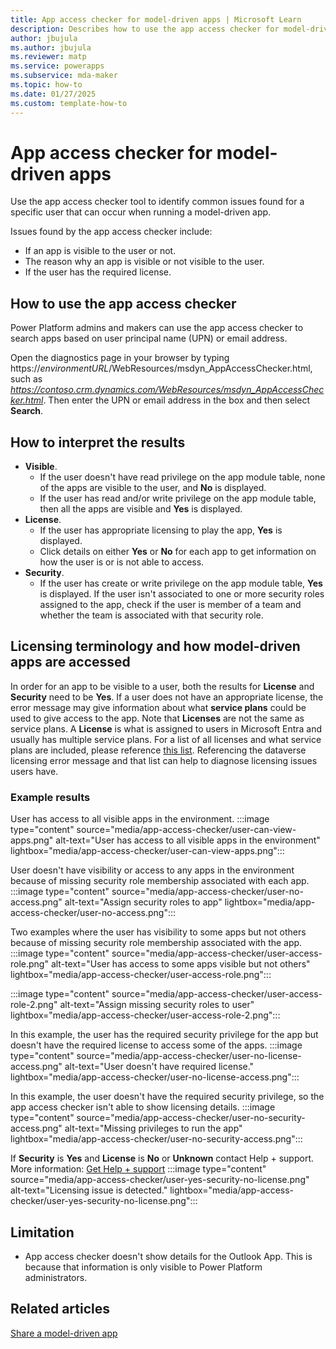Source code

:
 ```yaml
---
title: App access checker for model-driven apps | Microsoft Learn
description: Describes how to use the app access checker for model-driven apps. 
author: jbujula
ms.author: jbujula
ms.reviewer: matp
ms.service: powerapps
ms.subservice: mda-maker
ms.topic: how-to
ms.date: 01/27/2025
ms.custom: template-how-to
---
```

# App access checker for model-driven apps

Use the app access checker tool to identify common issues found for a specific user that can occur when running a model-driven app.

Issues found by the app access checker include:

- If an app is visible to the user or not.
- The reason why an app is visible or not visible to the user.
- If the user has the required license.

## How to use the app access checker

Power Platform admins and makers can use the app access checker to search apps based on user principal name (UPN) or email address.

Open the diagnostics page in your browser by typing https://*environmentURL*/WebResources/msdyn_AppAccessChecker.html, such as *https://contoso.crm.dynamics.com/WebResources/msdyn_AppAccessChecker.html*. Then enter the UPN or email address in the box and then select **Search**.

## How to interpret the results

- **Visible**.
   - If the user doesn't have read privilege on the app module table, none of the apps are visible to the user, and **No** is displayed.
   - If the user has read and/or write privilege on the app module table, then all the apps are visible and **Yes** is displayed.
- **License**.
   - If the user has appropriate licensing to play the app, **Yes** is displayed.
   - Click details on either **Yes** or **No** for each app to get information on how the user is or is not able to access.
- **Security**.
   - If the user has create or write privilege on the app module table, **Yes** is displayed. If the user isn't associated to one or more security roles assigned to the app, check if the user is member of a team and whether the team is associated with that security role.

## Licensing terminology and how model-driven apps are accessed

In order for an app to be visible to a user, both the results for **License** and **Security** need to be **Yes**. If a user does not have an appropriate license, the error message may give information about what **service plans** could be used to give access to the app. Note that **Licenses** are not the same as service plans. A **License** is what is assigned to users in Microsoft Entra and usually has multiple service plans. For a list of all licenses and what service plans are included, please reference [this list](https://learn.microsoft.com/entra/identity/users/licensing-service-plan-reference). Referencing the dataverse licensing error message and that list can help to diagnose licensing issues users have.


### Example results

User has access to all visible apps in the environment.
:::image type="content" source="media/app-access-checker/user-can-view-apps.png" alt-text="User has access to all visible apps in the environment" lightbox="media/app-access-checker/user-can-view-apps.png":::

User doesn't have visibility or access to any apps in the environment because of missing security role membership associated with each app.
:::image type="content" source="media/app-access-checker/user-no-access.png" alt-text="Assign security roles to app" lightbox="media/app-access-checker/user-no-access.png":::

Two examples where the user has visibility to some apps but not others because of missing security role membership associated with the app.
:::image type="content" source="media/app-access-checker/user-access-role.png" alt-text="User has access to some apps visible but not others" lightbox="media/app-access-checker/user-access-role.png":::

:::image type="content" source="media/app-access-checker/user-access-role-2.png" alt-text="Assign missing security roles to user" lightbox="media/app-access-checker/user-access-role-2.png":::

In this example, the user has the required security privilege for the app but doesn't have the required license to access some of the apps.
:::image type="content" source="media/app-access-checker/user-no-license-access.png" alt-text="User doesn't have required license." lightbox="media/app-access-checker/user-no-license-access.png":::

In this example, the user doesn't have the required security privilege, so the app access checker isn't able to show licensing details.
:::image type="content" source="media/app-access-checker/user-no-security-access.png" alt-text="Missing privileges to run the app" lightbox="media/app-access-checker/user-no-security-access.png":::

If **Security** is **Yes** and **License** is **No** or **Unknown** contact Help + support. More information: [Get Help + support](/power-platform/admin/get-help-support)
:::image type="content" source="media/app-access-checker/user-yes-security-no-license.png" alt-text="Licensing issue is detected." lightbox="media/app-access-checker/user-yes-security-no-license.png":::

## Limitation

- App access checker doesn't show details for the Outlook App. This is because that information is only visible to Power Platform administrators.

## Related articles

[Share a model-driven app](share-model-driven-app.md)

* [EXERCISE BRIEF]
Could you tally the lines in these records that contain the word "displayed" and give only the result?

* [ANSWER]
4